I might look at nsjail. I run chrome headless inside of cgroups (for cpu and memory restrictions) and using a runtime generated no-login user (for privilege restrictions), and with a custom group id (for IP tables bandwidth and routing restrictions). Plus I monitor the pool of chromes with a shell script and if any exceed a resource threshold, I used cpulimit then pkill to take care of it.

I could just use docker (and I have docker images of this app that some people like to run) but I think this way is more lightweight, gives me more explicit control, and leans into the OS level security features, like privileges and cgroups with a couple of Unix commands.

I thought I was the only one running workloads in headless browsers! We should start a club for just us NaN.

OK, come join my club! https://github.com/dosyago send me an email :)

I've worked on unikernels for several years, and I've recently had some insight into low-overhead emulation. Depending on your use-case it's possible that a tiny emulator will be less overhead than everything else for the construction/destruction part. So, imagine that you have a programmable web server and each request needs to be served quickly. Then, reducing the overheading of forking the master machine is everything. The cost of doing a few emulated instructions into systemcalls (which largely model what you already have to check normally), you are going to have lots of room before you hit a point where something heavier like a JIT-enabled emulator or rv8 which has millisecond-overhead.

I am working on such a thing now and it has a 6-microsecond overhead in a highly concurrent scenario (60k req/s).

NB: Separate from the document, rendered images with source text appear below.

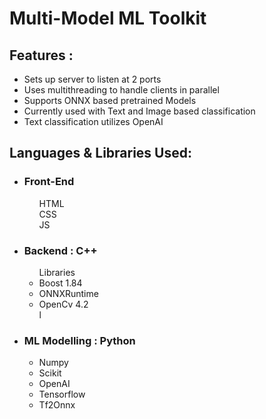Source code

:<h1>Multi-Model ML Toolkit</h1>

<h2>Features :</h2> 
<ul>
  <li>Sets up server to listen at 2 ports</li>
  <li>Uses multithreading to handle clients in parallel</li>
  <li>Supports ONNX based pretrained Models </li>
  <li>Currently used with Text and Image based classification</li>
  <li>Text classification utilizes OpenAI</li>
</ul>
<h2>Languages & Libraries Used: </h2>
<ul>
  <li><h3>Front-End</h3>
    <ul>HTML</ul>
    <ul>CSS</ul>
    <ul>JS</ul>
  </li>
  <li> <h3>Backend : C++</h3>
    <ul> Libraries
      <li>Boost 1.84</li>
      <li>ONNXRuntime</li>
      <li>OpenCv 4.2 </li>l
    </ul>
  </li>  
  <li> <h3> ML Modelling : Python </h3>
  <ul>
    <li> Numpy</li>
    <li> Scikit</li>
    <li>OpenAI</li>
    <li> Tensorflow</li>
    <li> Tf2Onnx</li>
  </ul>
</ul>
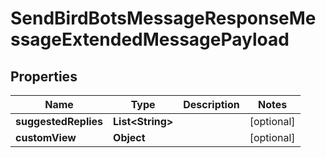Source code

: 

# SendBirdBotsMessageResponseMessageExtendedMessagePayload


## Properties

| Name | Type | Description | Notes |
|------------ | ------------- | ------------- | -------------|
|**suggestedReplies** | **List&lt;String&gt;** |  |  [optional] |
|**customView** | **Object** |  |  [optional] |



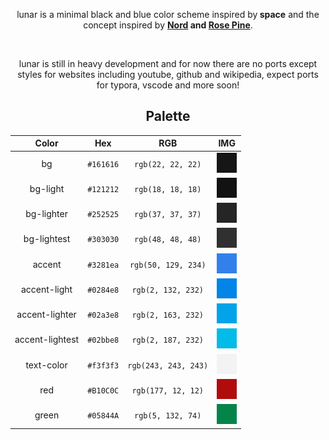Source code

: <p align="center">lunar is a minimal black and blue color scheme inspired by<strong> space</strong> and the concept inspired by <strong><a href="https://nordtheme.com" target="_blank">Nord</a> and <a href="https://github.com/rose-pine" target="_blank">Rose Pine</a></strong>.</p><br>

<p align="center">lunar is still in heavy development and for now there are no ports except styles for websites including youtube, github and wikipedia, expect ports for typora, vscode and more soon!</p>

<h2 align="center">Palette</h1>

| Color             |    Hex    |          RGB          |    IMG     |
| :--------------: | :-------: | :-------------------: | :--------: |
| bg           | `#161616` |   `rgb(22, 22, 22)`   | ![#161616](https://raw.githubusercontent.com/lunar-theme/lunar-theme/main/img/bg.png)|
| bg-light           | `#121212` |   `rgb(18, 18, 18)`   | ![#121212](https://raw.githubusercontent.com/lunar-theme/lunar-theme/main/img/bg-light.png)|
| bg-lighter           | `#252525` |   `rgb(37, 37, 37)`   | ![#252525](https://raw.githubusercontent.com/lunar-theme/lunar-theme/main/img/bg-lighter.png)|
| bg-lightest           | `#303030` |   `rgb(48, 48, 48)`   | ![#303030](https://raw.githubusercontent.com/lunar-theme/lunar-theme/main/img/bg-lightest.png)|
| accent           | `#3281ea` |   `rgb(50, 129, 234)` | ![#3281ea](https://raw.githubusercontent.com/lunar-theme/lunar-theme/main/img/accent.png)|
| accent-light           | `#0284e8` |   `rgb(2, 132, 232)`| ![#0284e8](https://raw.githubusercontent.com/lunar-theme/lunar-theme/main/img/accent-light.png)|
| accent-lighter           | `#02a3e8` |   `rgb(2, 163, 232)`| ![#02a3e](https://raw.githubusercontent.com/lunar-theme/lunar-theme/main/img/accent-lighter.png)|
| accent-lightest           | `#02bbe8` |   `rgb(2, 187, 232)`| ![#02bbe8](https://raw.githubusercontent.com/lunar-theme/lunar-theme/main/img/accent-lightest.png)|
| text-color           | `#f3f3f3` |   `rgb(243, 243, 243)`| ![#f3f3f3](https://raw.githubusercontent.com/lunar-theme/lunar-theme/main/img/text-color.png)|
| red           | `#B10C0C` |   `rgb(177, 12, 12)`| ![#B10C0C](https://raw.githubusercontent.com/lunar-theme/lunar-theme/main/img/red.png)|
| green           | `#05844A` |   `rgb(5, 132, 74)`| ![#05844A](https://raw.githubusercontent.com/lunar-theme/lunar-theme/main/img/green.png)|



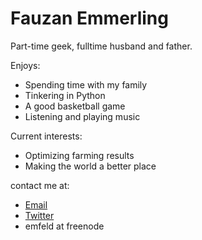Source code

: # Fauzan Emmerling

Part-time geek, fulltime husband and father.

Enjoys:

* Spending time with my family
* Tinkering in Python
* A good basketball game
* Listening and playing music

Current interests:

* Optimizing farming results
* Making the world a better place

contact me at:

* [Email](mailto:erich@emfeld.com)
* [Twitter](https://twitter.com/femmmerling)
* emfeld at freenode
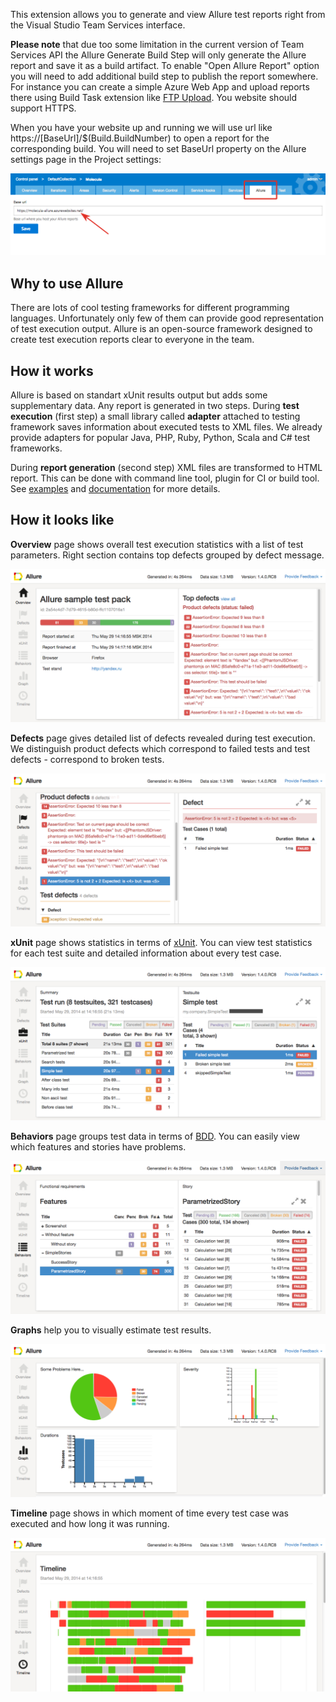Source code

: This extension allows you to generate and view Allure test reports right from the Visual Studio Team Services interface.

**Please note** that due too some limitation in the current version of Team Services API the Allure Generate Build Step will only generate the Allure report and save it as a build artifact. To enable "Open Allure Report" option you will need to add additional build step to publish the report somewhere. For instance you can create a simple Azure Web App and upload reports there using Build Task extension like [FTP Upload](https://marketplace.visualstudio.com/items?itemName=januskamphansen.ftpupload-task). You website should support HTTPS.

When you have your website up and running we will use url like https://[BaseUrl]/$(Build.BuildNumber) to open a report for the corresponding build. You will need to set BaseUrl property on the Allure settings page in the Project settings:

![Allure Reports Settings](images/allure-reports-baseurl.png)


## Why to use Allure

There are lots of cool testing frameworks for different programming languages. Unfortunately only few of them can provide good representation of test execution output. Allure is an open-source framework designed to create test execution reports clear to everyone in the team.

## How it works

Allure is based on standart xUnit results output but adds some supplementary data. Any report is generated in two steps. During **test execution** (first step) a small library called **adapter** attached to testing framework saves information about executed tests to XML files. We already provide adapters for popular Java, PHP, Ruby, Python, Scala and C# test frameworks.

During **report generation** (second step) XML files are transformed to HTML report. This can be done with command line tool, plugin for CI or build tool. See [examples](https://github.com/allure-examples) and [documentation](https://github.com/allure-framework/allure-core/wiki) for more details.

## How it looks like

**Overview** page shows overall test execution statistics with a list of test parameters. Right section contains top defects grouped by defect message.

![Allure Overview Report](images/overview.png)

**Defects** page gives detailed list of defects revealed during test execution. We distinguish product defects which correspond to failed tests and test defects - correspond to broken tests.

![Allure Defects Report](images/defects.png)

**xUnit** page shows statistics in terms of [xUnit](http://en.wikipedia.org/wiki/XUnit). You can view test statistics for each test suite and detailed information about every test case.

![Allure XUnit Report](images/xunit.png)

**Behaviors** page groups test data in terms of [BDD](http://en.wikipedia.org/wiki/Behavior-driven_development). You can easily view which features and stories have problems.

![Allure BDD Report](images/bdd.png)

**Graphs** help you to visually estimate test results.

![Allure Graphs Report](images/graph.png)

**Timeline** page shows in which moment of time every test case was executed and how long it was running.

![Allure Timeline Report](images/timeline.png)

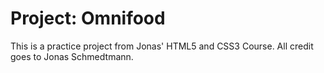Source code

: # Project: Omnifood 
This is a practice project from Jonas' HTML5 and CSS3 Course. All credit goes to Jonas Schmedtmann.
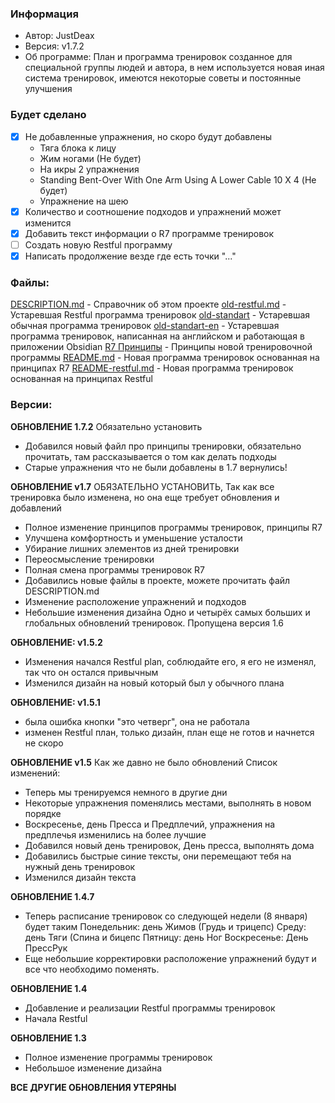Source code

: ### Информация
- Автор: JustDeax
- Версия: v1.7.2
- Об программе: План и программа тренировок созданное для специальной группы людей и автора, в нем используется новая иная система тренировок, имеются некоторые советы и постоянные улучшения

### Будет сделано
- [x] Не добавленные упражнения, но скоро будут добавлены
	- Тяга блока к лицу
	- Жим ногами (Не будет)
	- На икры 2 упражнения 
	- Standing Bent-Over With One Arm Using A Lower Cable 10 X 4 (Не будет)
	- Упражнение на шею
- [x] Количество и соотношение подходов и упражнений может изменится
- [x] Добавить текст информации о R7 программе тренировок
- [ ] Создать новую Restful программу
- [x] Написать продолжение везде где есть точки "..."

### Файлы:
[DESCRIPTION.md](DESCRIPTION.md) - Справочник об этом проекте
[old-restful.md](old-restful) - Устаревшая Restful программа тренировок 
[old-standart](old-standart) - Устаревшая обычная программа тренировок 
[old-standart-en](old-standart-en) - Устаревшая программа тренировок, написанная на английском и работающая в приложении Obsidian
[R7 Принципы](R7Principles) - Принципы новой тренировочной программы
[README.md](README.md) - Новая программа тренировок основанная на принципах R7
[README-restful.md](README-restful.md) - Новая программа тренировок основанная на принципах Restful

### Версии:
**ОБНОВЛЕНИЕ 1.7.2**
Обязательно установить 
- Добавился новый файл про принципы тренировки, обязательно прочитать, там рассказывается о том как делать подходы
- Старые упражнения что не были добавлены в 1.7 вернулись!

**ОБНОВЛЕНИЕ v1.7**
ОБЯЗАТЕЛЬНО УСТАНОВИТЬ, Так как все тренировка было изменена, но она еще требует обновления и добавлений
- Полное изменение принципов программы тренировок, принципы R7
- Улучшена комфортность и уменьшение усталости
- Убирание лишних элементов из дней тренировки
- Переосмысление тренировки
- Полная смена программы тренировок R7
- Добавились новые файлы в проекте, можете прочитать файл DESCRIPTION.md
- Изменение расположение упражнений и подходов
- Небольшие изменения дизайна
Одно и четырёх самых больших и глобальных обновлений тренировок. Пропущена версия 1.6

**ОБНОВЛЕНИЕ: v1.5.2**
- Изменения начался Restful plan, соблюдайте его, я его не изменял, так что он остался привычным
- Изменился дизайн на новый который был у обычного плана

**ОБНОВЛЕНИЕ: v1.5.1**
- была ошибка кнопки "это четверг", она не работала
- изменен Restful план, только дизайн, план еще не готов и начнется не скоро

**ОБНОВЛЕНИЕ v1.5**
Как же давно не было обновлений
Список изменений:
- Теперь мы тренируемся немного в другие дни
- Некоторые упражнения поменялись местами, выполнять в новом порядке
- Воскресенье, день Пресса и Предплечий, упражнения на предплечья изменились на более лучшие
- Добавился новый день тренировок, День пресса, выполнять дома
- Добавились быстрые синие тексты, они перемещают тебя на нужный день тренировок
- Изменился дизайн текста

**ОБНОВЛЕНИЕ 1.4.7**
- Теперь расписание тренировок со следующей недели (8 января) будет таким 
	Понедельник: день Жимов (Грудь и трицепс)
	Среду: день Тяги (Спина и бицепс
	Пятницу: день Ног
	Воскресенье: День ПрессРук
- Еще небольшие корректировки расположение упражнений будут и все что необходимо поменять. 

**ОБНОВЛЕНИЕ 1.4**
- Добавление и реализации Restful программы тренировок
- Начала Restful

**ОБНОВЛЕНИЕ 1.3**
- Полное изменение программы тренировок
- Небольшое изменение дизайна

**ВСЕ ДРУГИЕ ОБНОВЛЕНИЯ УТЕРЯНЫ**


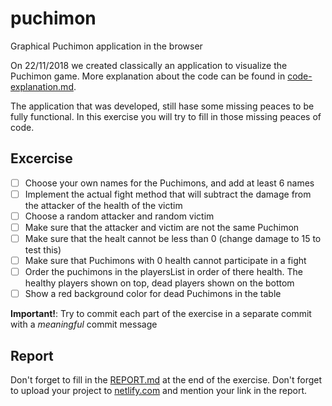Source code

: # puchimon
Graphical Puchimon application in the browser

On 22/11/2018 we created classically an application to visualize the Puchimon game. More explanation about the code can be found in [code-explanation.md](code-explanation.md).

The application that was developed, still hase some missing peaces to be fully functional. In this exercise you will try to fill in those missing peaces of code.

## Excercise

- [ ] Choose your own names for the Puchimons, and add at least 6 names
- [ ] Implement the actual fight method that will subtract the damage from the attacker of the health of the victim
- [ ] Choose a random attacker and random victim
- [ ] Make sure that the attacker and victim are not the same Puchimon
- [ ] Make sure that the healt cannot be less than 0 (change damage to 15 to test this)
- [ ] Make sure that Puchimons with 0 health cannot participate in a fight
- [ ] Order the puchimons in the playersList in order of there health. The healthy players shown on top, dead players shown on the bottom
- [ ] Show a red background color for dead Puchimons in the table

**Important!**:  Try to commit each part of the exercise in a separate commit with a _meaningful_  commit message

## Report

Don't forget to fill in the [REPORT.md](REPORT.md) at the end of the exercise.
Don't forget to upload your project to [netlify.com](https://www.netlify.com) and mention your link in the report.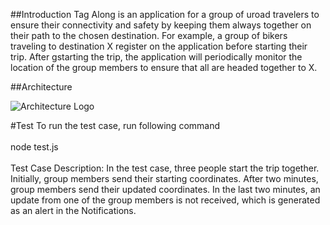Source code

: 
##Introduction
Tag Along is  an application  for a group of uroad travelers  to ensure their  connectivity  and safety by keeping them always together  on their path to the chosen destination.  For example, a group of bikers traveling to destination X register on the application before starting their  trip. After gstarting the trip,  the application will periodically monitor the location of the group members to ensure that all are headed together to X.


##Architecture

![Architecture Logo](tagalong/images/arch.png)

#Test
To run the test case, run following command<br><br>
node test.js<br><br>
Test Case Description: In the test case, three people start the trip together. Initially, group members send their starting coordinates. After two minutes, group members send their updated coordinates. In the last two minutes, an update from one of the group members is not received, which is generated as an alert in the Notifications.
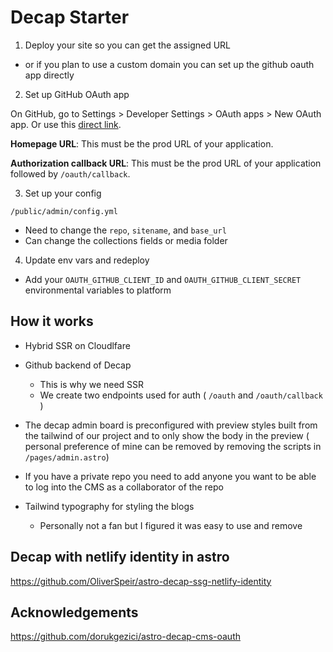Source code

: # Decap Starter

1. Deploy your site so you can get the assigned URL
  
  - or if you plan to use a custom domain you can set up the github oauth app directly

2. Set up GitHub OAuth app

On GitHub, go to Settings > Developer Settings > OAuth apps > New OAuth app. Or use this [direct link](https://github.com/settings/applications/new).

**Homepage URL**: This must be the prod URL of your application.

**Authorization callback URL**: This must be the prod URL of your application followed by `/oauth/callback`.

3. Set up your config

`/public/admin/config.yml`

- Need to change the `repo`, `sitename`, and `base_url`
- Can change the collections fields or media folder

4. Update env vars and redeploy

- Add your `OAUTH_GITHUB_CLIENT_ID` and `OAUTH_GITHUB_CLIENT_SECRET` environmental variables to platform


## How it works

- Hybrid SSR on Cloudlfare
- Github backend of Decap

  - This is why we need SSR
  - We create two endpoints used for auth ( `/oauth` and `/oauth/callback` )
- The decap admin board is preconfigured with preview styles built from the tailwind of our project and to only show the body in the preview ( personal preference of mine can be removed by removing the scripts in `/pages/admin.astro`)
- If you have a private repo you need to add anyone you want to be able to log into the CMS as a collaborator of the repo
- Tailwind typography for styling the blogs
  - Personally not a fan but I figured it was easy to use and remove

## Decap with netlify identity in astro

https://github.com/OliverSpeir/astro-decap-ssg-netlify-identity

## Acknowledgements

https://github.com/dorukgezici/astro-decap-cms-oauth
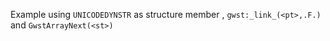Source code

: Example using `UNICODEDYNSTR` as structure member ,  `gwst:_link_(<pt>,.F.)` and `GwstArrayNext(<st>)`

So, I think there are cases for everything.

So light-weight virtual machines on a security-hardened code base.

Have we come full circle?

Probably since we're steadily reinventing all the techniques that people used to run stuff on mainframes.

> But you’re not running OpenBSD, so, moving on.

But.. I am running OpenBSD ;(

There's also unikernels which several work under firecracker.

"The first, and really the big problem for the whole virtualization approach, is that you need bare metal servers to efficiently do lightweight virtualization;" <- this isn't really true anymore as unikernels can be deployed to {aws, gcloud, azure} as machine images and so can be as light-weight as your program needs.

We've been playing a lot with OSv. But unikernels aren't strictly sandboxing or isolation.

If you're deploying a unikernel to ec2, you're just using their underlying isolation. You can't safely deploy multiple unikernels on the same ec2 instances without figuring out your own, nested isolation.

Sure - the hypervisor is the isolation vehicle - the same as firecracker.

The only? reason I can see for wanting to deploy N unikernels to one AWS instance is if you want full control on the orchestration of things like multi-tenancy, however, it is very much possible and it is possible on GCloud as well. It should be noted that you are in the same boat as firecracker here. They both use virtualization.

The usual reason to want to do N things with 1 piece of hardware is cost savings.

Anyone else having a hard time even reading this article because of the lack of contrast from text to background?

Did you try Reader View[1]?

Actually it's rather ugly for this specific page for some reason, with weird boxes around every paragraph.

But at least the contrast isn't an issue.

[1] https://support.mozilla.org/en-US/kb/firefox-reader-view-clu...

No, but I am not sure why you got downvoted for asking.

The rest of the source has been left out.